Tutto in fase di stand by per il mercato juventino. Su Higuain c’è moderato ottimismo, ma bisogna attendere le mosse del Real e le elezioni del nuovo presidente in programma il 16 giugno. Il centravanti argentino ha manifestato l’intenzione di lasciare Madrid e questo rende ottimisti, ma andranno valutate anche le altre potenziali offerenti estere (in Premier, particolarmente nella Londra Gunners il Pipita riscuote consensi). Per quanto concerne Jovetic la situazione è chiara: al netto di possibili rilanci, la Juve ha proposto 5 milioni per quattro anni al giocatore e può metterne 18 più Luca Marrone sul tavolo della Fiorentina. Anche qua, non sono maturi i tempi della decisione finale e siamo ai posizionamenti per provare a chiudere successivamente l’affare. Tevez? Il contratto in scadenza tra un anno aiuta, la voglia dell’Apache di lasciare Manchester e i sondaggi con il suo entourage sono punti a favore. I dieci milioni che prende attualmente e la concorrenza del Monaco (che sta chiudendo su Radamel Falcao più numero altri colpi ambiziosi) non aiutano.
Per il resto, in difesa si continua a sognare Ranocchia (dalle voci su Isla in cambio a quelle su Vucinic che dividono il tifo bianconero), tenendo Ogbonna come alternativa. Tutto fermo a centrocampo su Alessandro Diamanti: a parole l’ex bresciano giura di voler restare in rossoblu, il club vorrebbe tenerlo, ma gli ottimi rapporti tra le due dirigenze e i tanti affari di questi anni (non ultimo pende la comproprietà di Sorensen) suggeriscono cautela sui giudizi…
In uscita.
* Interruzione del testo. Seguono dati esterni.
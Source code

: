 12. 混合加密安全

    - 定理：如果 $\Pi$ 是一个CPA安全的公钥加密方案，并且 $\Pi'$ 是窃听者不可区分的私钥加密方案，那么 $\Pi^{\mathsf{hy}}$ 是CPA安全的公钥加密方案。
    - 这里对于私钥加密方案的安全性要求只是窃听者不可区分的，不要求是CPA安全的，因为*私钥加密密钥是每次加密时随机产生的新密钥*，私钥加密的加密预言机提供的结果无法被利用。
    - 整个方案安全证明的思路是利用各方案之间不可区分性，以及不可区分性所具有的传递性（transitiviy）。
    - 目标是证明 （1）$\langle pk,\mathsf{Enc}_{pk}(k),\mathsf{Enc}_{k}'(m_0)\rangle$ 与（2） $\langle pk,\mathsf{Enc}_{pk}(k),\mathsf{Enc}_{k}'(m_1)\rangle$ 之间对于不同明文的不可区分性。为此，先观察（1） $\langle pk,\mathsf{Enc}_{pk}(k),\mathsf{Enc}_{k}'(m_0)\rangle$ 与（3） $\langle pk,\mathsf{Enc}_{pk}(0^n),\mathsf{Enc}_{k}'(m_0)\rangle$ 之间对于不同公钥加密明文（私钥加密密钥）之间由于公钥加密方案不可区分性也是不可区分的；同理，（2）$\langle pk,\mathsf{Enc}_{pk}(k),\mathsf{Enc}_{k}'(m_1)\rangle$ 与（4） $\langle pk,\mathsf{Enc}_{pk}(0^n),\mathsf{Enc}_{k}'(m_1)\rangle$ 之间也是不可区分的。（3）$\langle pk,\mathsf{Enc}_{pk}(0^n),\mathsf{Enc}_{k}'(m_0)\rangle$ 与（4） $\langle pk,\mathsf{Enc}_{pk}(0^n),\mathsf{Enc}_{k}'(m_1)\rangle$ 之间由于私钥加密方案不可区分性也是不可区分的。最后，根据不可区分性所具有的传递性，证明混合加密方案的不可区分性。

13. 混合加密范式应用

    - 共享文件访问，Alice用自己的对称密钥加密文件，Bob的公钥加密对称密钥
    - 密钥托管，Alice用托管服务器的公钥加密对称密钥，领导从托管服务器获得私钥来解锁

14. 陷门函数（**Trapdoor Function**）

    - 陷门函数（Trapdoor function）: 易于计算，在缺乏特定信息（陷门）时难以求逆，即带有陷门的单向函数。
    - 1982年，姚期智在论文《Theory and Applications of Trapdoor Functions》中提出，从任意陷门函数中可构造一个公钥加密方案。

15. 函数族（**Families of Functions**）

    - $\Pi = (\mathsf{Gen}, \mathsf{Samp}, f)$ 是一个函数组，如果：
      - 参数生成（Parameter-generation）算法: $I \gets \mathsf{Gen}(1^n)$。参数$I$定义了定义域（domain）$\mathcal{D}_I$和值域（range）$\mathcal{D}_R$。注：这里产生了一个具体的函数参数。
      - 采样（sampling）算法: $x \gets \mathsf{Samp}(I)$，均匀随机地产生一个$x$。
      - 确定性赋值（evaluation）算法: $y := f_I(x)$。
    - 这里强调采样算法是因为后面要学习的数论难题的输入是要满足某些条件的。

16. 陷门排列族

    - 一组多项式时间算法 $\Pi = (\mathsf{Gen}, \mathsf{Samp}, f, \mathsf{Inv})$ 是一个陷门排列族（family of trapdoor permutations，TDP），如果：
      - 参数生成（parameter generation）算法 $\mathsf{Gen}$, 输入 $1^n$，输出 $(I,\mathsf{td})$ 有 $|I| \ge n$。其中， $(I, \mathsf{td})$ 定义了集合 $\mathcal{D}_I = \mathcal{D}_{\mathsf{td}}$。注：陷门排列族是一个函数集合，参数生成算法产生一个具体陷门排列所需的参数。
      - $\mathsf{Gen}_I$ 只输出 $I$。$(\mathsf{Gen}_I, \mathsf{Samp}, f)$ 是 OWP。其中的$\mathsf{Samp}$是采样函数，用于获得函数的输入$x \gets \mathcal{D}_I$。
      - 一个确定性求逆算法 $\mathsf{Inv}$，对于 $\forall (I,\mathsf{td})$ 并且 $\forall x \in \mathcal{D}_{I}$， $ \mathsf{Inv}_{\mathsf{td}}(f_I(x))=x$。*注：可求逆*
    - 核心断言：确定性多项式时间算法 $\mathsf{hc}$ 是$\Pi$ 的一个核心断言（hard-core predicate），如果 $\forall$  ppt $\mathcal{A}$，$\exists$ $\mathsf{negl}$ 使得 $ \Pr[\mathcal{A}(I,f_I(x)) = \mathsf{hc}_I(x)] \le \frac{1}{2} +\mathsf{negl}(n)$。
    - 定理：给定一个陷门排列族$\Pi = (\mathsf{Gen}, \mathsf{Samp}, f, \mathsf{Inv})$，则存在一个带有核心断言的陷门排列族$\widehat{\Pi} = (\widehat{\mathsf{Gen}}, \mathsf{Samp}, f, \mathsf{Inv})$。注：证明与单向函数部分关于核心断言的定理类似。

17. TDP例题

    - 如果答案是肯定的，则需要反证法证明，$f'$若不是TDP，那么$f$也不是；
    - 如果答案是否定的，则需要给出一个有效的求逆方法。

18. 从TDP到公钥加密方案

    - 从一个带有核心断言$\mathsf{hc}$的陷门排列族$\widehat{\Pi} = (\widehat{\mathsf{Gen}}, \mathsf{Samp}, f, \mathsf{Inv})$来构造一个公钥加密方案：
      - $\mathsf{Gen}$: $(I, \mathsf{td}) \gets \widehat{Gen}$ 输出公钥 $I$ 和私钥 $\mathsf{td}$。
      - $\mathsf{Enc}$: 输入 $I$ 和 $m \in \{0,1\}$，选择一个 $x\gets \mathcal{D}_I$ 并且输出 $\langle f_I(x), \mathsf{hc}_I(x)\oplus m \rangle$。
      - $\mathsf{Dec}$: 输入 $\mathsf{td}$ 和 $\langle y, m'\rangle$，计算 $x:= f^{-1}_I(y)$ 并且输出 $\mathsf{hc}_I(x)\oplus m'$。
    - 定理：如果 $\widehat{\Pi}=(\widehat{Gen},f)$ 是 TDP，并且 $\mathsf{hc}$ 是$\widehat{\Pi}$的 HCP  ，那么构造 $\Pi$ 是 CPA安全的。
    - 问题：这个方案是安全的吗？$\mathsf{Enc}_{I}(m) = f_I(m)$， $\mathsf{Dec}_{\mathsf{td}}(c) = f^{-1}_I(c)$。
Felipe Melo non è stato riscattato dal Galatasary e cerca sistemazione: si è parlato di Firenze, anche delle due sponde milanesi, ma stando all’entourage c’è anche un interessamento dal Manchester City. Matri piace al Milan (se resta Allegri), Quagliarella può tornare a Udine. Vidal (Real e Bayern Monaco) e Pogba (Arsenal ultima in ordine di tempo) hanno tantissime richieste, ma l’intenzione è di trattenerli e possibilmente blindarli da ogni tentazione.